> **Task inputs**

Content starts

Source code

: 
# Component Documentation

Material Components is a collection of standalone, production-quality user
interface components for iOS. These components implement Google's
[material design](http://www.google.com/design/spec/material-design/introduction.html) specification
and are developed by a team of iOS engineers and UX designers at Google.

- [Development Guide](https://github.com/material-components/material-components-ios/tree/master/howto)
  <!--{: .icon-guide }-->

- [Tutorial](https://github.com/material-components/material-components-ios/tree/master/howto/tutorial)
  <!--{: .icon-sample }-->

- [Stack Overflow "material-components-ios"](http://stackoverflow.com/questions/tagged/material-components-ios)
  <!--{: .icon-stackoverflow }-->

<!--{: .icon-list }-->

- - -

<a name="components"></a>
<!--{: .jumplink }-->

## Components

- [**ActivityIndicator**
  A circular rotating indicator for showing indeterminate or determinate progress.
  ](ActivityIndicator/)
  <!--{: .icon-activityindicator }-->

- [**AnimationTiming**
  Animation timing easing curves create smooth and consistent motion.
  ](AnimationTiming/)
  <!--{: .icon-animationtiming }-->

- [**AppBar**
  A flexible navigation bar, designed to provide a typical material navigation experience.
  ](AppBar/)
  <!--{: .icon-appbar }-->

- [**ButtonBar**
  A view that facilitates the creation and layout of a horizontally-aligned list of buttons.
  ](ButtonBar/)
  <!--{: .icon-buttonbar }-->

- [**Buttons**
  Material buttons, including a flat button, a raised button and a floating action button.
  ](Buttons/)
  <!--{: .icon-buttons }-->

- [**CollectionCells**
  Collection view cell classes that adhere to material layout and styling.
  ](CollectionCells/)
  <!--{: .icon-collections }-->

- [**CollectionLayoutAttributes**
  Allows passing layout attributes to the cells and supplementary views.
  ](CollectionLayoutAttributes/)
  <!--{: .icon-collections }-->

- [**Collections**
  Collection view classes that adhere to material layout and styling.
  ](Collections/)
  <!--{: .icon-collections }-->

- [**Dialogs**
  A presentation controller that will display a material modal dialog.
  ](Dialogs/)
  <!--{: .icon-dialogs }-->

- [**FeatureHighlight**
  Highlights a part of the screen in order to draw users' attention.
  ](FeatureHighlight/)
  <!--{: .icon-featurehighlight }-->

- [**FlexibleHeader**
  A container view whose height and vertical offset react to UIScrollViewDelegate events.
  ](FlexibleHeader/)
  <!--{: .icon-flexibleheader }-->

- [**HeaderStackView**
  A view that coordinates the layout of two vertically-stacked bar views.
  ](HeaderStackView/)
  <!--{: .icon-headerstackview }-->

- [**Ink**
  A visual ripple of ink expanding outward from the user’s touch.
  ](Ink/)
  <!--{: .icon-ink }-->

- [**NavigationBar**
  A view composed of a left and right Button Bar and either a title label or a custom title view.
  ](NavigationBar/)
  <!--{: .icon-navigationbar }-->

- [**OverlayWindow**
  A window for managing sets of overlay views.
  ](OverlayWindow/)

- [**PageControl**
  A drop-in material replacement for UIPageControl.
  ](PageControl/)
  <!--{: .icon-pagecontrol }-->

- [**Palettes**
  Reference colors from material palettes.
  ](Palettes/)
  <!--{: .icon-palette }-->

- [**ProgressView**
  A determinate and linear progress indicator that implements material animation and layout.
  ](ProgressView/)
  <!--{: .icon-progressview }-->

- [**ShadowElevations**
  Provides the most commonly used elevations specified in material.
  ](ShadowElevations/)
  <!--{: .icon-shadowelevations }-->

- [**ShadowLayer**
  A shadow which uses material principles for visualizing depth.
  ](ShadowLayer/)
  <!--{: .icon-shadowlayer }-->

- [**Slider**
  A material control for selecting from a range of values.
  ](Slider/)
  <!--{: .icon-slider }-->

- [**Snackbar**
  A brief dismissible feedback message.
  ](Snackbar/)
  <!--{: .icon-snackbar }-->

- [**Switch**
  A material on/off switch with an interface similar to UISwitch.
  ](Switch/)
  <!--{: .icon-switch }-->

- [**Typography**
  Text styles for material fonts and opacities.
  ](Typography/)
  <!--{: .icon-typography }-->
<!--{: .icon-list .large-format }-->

Content ends

> **Task item**
All lines of the data above must be returned exactly.

> **Exercise result**
Source code

: 
# Component Documentation

Material Components is a collection of standalone, production-quality user
interface components for iOS. These components implement Google's
[material design](http://www.google.com/design/spec/material-design/introduction.html) specification
and are developed by a team of iOS engineers and UX designers at Google.

- [Development Guide](https://github.com/material-components/material-components-ios/tree/master/howto)
  <!--{: .icon-guide }-->

- [Tutorial](https://github.com/material-components/material-components-ios/tree/master/howto/tutorial)
  <!--{: .icon-sample }-->

- [Stack Overflow "material-components-ios"](http://stackoverflow.com/questions/tagged/material-components-ios)
  <!--{: .icon-stackoverflow }-->

<!--{: .icon-list }-->

- - -

<a name="components"></a>
<!--{: .jumplink }-->

## Components

- [**ActivityIndicator**
  A circular rotating indicator for showing indeterminate or determinate progress.
  ](ActivityIndicator/)
  <!--{: .icon-activityindicator }-->

- [**AnimationTiming**
  Animation timing easing curves create smooth and consistent motion.
  ](AnimationTiming/)
  <!--{: .icon-animationtiming }-->

- [**AppBar**
  A flexible navigation bar, designed to provide a typical material navigation experience.
  ](AppBar/)
  <!--{: .icon-appbar }-->

- [**ButtonBar**
  A view that facilitates the creation and layout of a horizontally-aligned list of buttons.
  ](ButtonBar/)
  <!--{: .icon-buttonbar }-->

- [**Buttons**
  Material buttons, including a flat button, a raised button and a floating action button.
  ](Buttons/)
  <!--{: .icon-buttons }-->

- [**CollectionCells**
  Collection view cell classes that adhere to material layout and styling.
  ](CollectionCells/)
  <!--{: .icon-collections }-->

- [**CollectionLayoutAttributes**
  Allows passing layout attributes to the cells and supplementary views.
  ](CollectionLayoutAttributes/)
  <!--{: .icon-collections }-->

- [**Collections**
  Collection view classes that adhere to material layout and styling.
  ](Collections/)
  <!--{: .icon-collections }-->

- [**Dialogs**
  A presentation controller that will display a material modal dialog.
  ](Dialogs/)
  <!--{: .icon-dialogs }-->

- [**FeatureHighlight**
  Highlights a part of the screen in order to draw users' attention.
  ](FeatureHighlight/)
  <!--{: .icon-featurehighlight }-->

- [**FlexibleHeader**
  A container view whose height and vertical offset react to UIScrollViewDelegate events.
  ](FlexibleHeader/)
  <!--{: .icon-flexibleheader }-->

- [**HeaderStackView**
  A view that coordinates the layout of two vertically-stacked bar views.
  ](HeaderStackView/)
  <!--{: .icon-headerstackview }-->

- [**Ink**
  A visual ripple of ink expanding outward from the user’s touch.
  ](Ink/)
  <!--{: .icon-ink }-->

- [**NavigationBar**
  A view composed of a left and right Button Bar and either a title label or a custom title view.
  ](NavigationBar/)
  <!--{: .icon-navigationbar }-->

- [**OverlayWindow**
  A window for managing sets of overlay views.
  ](OverlayWindow/)

- [**PageControl**
  A drop-in material replacement for UIPageControl.
  ](PageControl/)
  <!--{: .icon-pagecontrol }-->

- [**Palettes**
  Reference colors from material palettes.
  ](Palettes/)
  <!--{: .icon-palette }-->

- [**ProgressView**
  A determinate and linear progress indicator that implements material animation and layout.
  ](ProgressView/)
  <!--{: .icon-progressview }-->

- [**ShadowElevations**
  Provides the most commonly used elevations specified in material.
  ](ShadowElevations/)
  <!--{: .icon-shadowelevations }-->

- [**ShadowLayer**
  A shadow which uses material principles for visualizing depth.
  ](ShadowLayer/)
  <!--{: .icon-shadowlayer }-->

- [**Slider**
  A material control for selecting from a range of values.
  ](Slider/)
  <!--{: .icon-slider }-->

- [**Snackbar**
  A brief dismissible feedback message.
  ](Snackbar/)
  <!--{: .icon-snackbar }-->

- [**Switch**
  A material on/off switch with an interface similar to UISwitch.
  ](Switch/)
  <!--{: .icon-switch }-->

- [**Typography**
  Text styles for material fonts and opacities.
  ](Typography/)
  <!--{: .icon-typography }-->
<!--{: .icon-list .large-format }-->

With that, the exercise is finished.